> EXERCISE DESCRIPTION:
Retype only the lines from the top of the records to the line with "as a service", including that line but none of the pictures.

Saved entries:
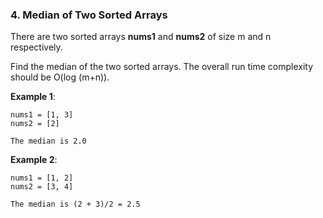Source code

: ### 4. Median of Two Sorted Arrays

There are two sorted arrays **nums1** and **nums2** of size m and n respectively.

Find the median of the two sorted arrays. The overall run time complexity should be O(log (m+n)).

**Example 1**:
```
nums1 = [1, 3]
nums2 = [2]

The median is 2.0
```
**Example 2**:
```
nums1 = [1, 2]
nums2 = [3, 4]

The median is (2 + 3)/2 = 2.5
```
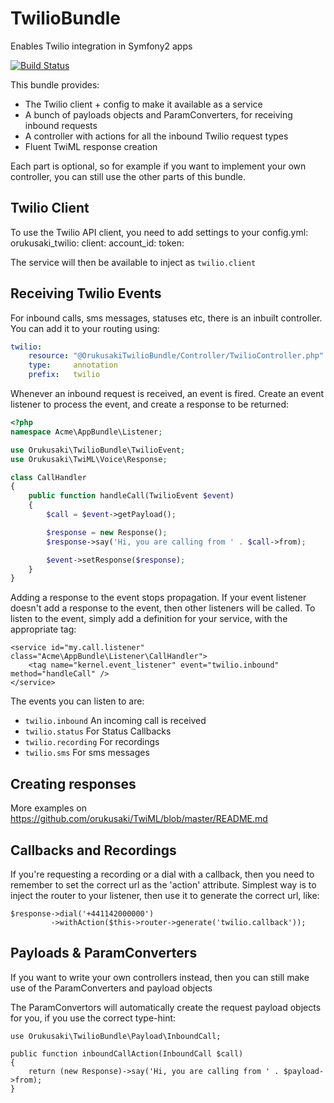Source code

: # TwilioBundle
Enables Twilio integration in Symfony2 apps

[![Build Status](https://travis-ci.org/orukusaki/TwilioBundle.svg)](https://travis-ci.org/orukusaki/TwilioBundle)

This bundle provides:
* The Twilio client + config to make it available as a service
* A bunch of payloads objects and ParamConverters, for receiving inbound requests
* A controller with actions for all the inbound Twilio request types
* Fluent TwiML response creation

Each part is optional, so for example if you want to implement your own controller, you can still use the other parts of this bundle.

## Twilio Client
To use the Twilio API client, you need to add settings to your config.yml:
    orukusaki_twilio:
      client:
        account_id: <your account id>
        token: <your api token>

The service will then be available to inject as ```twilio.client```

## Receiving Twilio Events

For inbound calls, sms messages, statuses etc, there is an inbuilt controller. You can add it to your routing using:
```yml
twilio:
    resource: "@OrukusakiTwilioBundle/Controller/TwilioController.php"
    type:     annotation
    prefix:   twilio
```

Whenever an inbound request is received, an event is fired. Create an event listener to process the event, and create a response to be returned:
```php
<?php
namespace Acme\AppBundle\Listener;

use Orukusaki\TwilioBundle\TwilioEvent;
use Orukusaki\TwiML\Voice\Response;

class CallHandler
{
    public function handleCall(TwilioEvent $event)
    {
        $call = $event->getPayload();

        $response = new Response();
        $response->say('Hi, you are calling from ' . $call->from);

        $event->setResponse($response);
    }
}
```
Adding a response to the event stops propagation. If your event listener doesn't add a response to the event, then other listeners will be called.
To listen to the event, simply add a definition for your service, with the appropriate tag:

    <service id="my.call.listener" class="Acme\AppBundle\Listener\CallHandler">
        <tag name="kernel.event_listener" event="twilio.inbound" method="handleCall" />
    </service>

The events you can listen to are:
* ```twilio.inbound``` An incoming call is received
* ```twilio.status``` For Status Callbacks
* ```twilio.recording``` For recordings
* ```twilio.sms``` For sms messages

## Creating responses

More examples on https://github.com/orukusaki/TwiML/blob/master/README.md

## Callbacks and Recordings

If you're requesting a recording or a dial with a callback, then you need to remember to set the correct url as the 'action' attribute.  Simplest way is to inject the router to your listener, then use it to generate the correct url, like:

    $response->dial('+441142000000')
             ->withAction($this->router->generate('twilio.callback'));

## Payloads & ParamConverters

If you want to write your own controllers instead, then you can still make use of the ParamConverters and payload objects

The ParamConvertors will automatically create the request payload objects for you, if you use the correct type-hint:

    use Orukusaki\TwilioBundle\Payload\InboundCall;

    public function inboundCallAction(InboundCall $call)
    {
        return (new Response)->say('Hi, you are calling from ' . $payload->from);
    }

> EXERCISE OUTPUT:
Source code

: ### 4. Median of Two Sorted Arrays

There are two sorted arrays **nums1** and **nums2** of size m and n respectively.

Find the median of the two sorted arrays. The overall run time complexity should be O(log (m+n)).

**Example 1**:
```
nums1 = [1, 3]
nums2 = [2]

The median is 2.0
```
**Example 2**:
```
nums1 = [1, 2]
nums2 = [3, 4]

The median is (2 + 3)/2 = 2.5
```
Source code

: # TwilioBundle
Enables Twilio integration in Symfony2 apps

[![Build Status](https://travis-ci.org/orukusaki/TwilioBundle.svg)](https://travis-ci.org/orukusaki/TwilioBundle)

This bundle provides:
* The Twilio client + config to make it available as a service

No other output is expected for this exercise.